[proofplan] We apply the $\operatorname{EVI}_\lambda$ inequality for each flow against the other flow, using a standard Steklov averaging argument to justify the fact that the comparison point is moving in time. The two EVI inequalities have opposite energy terms, so after adding them the energy contributions cancel. This yields a distributional differential inequality for $W_2^2(\rho_t,\eta_t)$, and multiplication by the integrating factor $e^{2\lambda t}$ gives monotonicity. Taking square roots gives the desired contractivity estimate. [/proofplan]

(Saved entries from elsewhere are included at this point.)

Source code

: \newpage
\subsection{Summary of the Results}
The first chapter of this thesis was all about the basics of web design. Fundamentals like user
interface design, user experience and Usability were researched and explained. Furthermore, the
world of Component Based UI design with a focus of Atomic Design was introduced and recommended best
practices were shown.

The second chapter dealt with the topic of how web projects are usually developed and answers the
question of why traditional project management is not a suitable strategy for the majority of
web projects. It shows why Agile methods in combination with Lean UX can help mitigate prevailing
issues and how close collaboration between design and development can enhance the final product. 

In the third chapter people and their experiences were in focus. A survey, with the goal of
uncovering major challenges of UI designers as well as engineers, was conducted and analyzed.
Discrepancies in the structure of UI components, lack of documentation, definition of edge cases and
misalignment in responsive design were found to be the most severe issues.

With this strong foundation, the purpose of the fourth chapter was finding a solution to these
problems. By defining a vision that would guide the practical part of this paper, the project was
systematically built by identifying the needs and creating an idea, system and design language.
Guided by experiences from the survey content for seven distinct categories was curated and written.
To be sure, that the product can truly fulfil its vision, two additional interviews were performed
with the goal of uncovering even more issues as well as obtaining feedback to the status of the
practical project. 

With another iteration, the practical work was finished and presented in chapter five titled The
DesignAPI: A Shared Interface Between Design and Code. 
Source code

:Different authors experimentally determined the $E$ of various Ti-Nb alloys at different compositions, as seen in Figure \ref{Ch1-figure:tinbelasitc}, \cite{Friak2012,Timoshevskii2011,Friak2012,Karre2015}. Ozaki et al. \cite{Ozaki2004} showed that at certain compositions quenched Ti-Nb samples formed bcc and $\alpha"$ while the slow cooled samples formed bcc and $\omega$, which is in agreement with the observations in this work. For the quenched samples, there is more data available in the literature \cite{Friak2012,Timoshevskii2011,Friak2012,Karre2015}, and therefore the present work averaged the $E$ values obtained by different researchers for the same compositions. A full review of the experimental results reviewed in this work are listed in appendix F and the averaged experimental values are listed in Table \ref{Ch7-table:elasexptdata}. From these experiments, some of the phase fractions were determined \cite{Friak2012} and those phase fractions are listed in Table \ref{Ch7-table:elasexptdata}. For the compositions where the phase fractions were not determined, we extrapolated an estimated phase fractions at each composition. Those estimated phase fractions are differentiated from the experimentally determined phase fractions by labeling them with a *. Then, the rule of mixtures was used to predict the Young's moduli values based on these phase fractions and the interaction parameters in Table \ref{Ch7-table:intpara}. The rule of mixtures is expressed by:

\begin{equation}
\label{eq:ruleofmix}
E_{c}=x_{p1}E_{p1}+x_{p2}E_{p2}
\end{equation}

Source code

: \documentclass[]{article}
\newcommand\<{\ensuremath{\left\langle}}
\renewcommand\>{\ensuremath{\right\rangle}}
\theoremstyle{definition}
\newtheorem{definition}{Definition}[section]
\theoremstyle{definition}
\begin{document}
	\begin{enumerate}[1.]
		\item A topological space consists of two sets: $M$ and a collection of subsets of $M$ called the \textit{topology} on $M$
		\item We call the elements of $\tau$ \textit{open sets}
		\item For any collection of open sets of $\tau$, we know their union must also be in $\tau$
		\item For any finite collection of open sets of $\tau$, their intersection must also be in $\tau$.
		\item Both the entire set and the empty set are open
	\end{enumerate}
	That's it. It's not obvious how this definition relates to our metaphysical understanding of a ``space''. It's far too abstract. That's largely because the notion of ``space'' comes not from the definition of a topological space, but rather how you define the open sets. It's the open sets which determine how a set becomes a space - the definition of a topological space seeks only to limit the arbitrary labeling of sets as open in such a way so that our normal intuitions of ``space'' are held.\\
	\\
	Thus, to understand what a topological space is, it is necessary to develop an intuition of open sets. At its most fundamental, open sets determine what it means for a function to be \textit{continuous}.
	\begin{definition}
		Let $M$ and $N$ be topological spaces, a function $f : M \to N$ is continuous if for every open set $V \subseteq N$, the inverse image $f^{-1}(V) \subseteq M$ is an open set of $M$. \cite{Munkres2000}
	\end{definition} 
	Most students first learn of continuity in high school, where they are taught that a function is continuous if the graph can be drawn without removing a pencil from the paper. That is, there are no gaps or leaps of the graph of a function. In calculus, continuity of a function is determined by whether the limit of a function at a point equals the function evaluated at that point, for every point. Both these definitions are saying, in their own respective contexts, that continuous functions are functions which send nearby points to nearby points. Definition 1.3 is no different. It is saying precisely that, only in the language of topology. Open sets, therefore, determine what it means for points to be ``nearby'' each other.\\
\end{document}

[step:Introduce the squared distance between the two flows] Define the function \begin{align*} F:[0,\infty)\to[0,\infty) \end{align*} by \begin{align*} F(t):=W_2^2(\rho_t,\eta_t). \end{align*} Since $\rho$ and $\eta$ are locally absolutely continuous curves in the metric space $(\mathcal P_2(\mathbb R^n),W_2)$, the function $F$ is locally absolutely continuous on $[0,\infty)$. It is therefore enough to prove that \begin{align*} F'(t)+2\lambda F(t)\le 0 \end{align*} for $\mathcal L^1$-a.e. $t>0$, because the resulting one-dimensional differential inequality implies \begin{align*} F(t)\le e^{-2\lambda t}F(0) \end{align*} for every $t\ge 0$. [/step]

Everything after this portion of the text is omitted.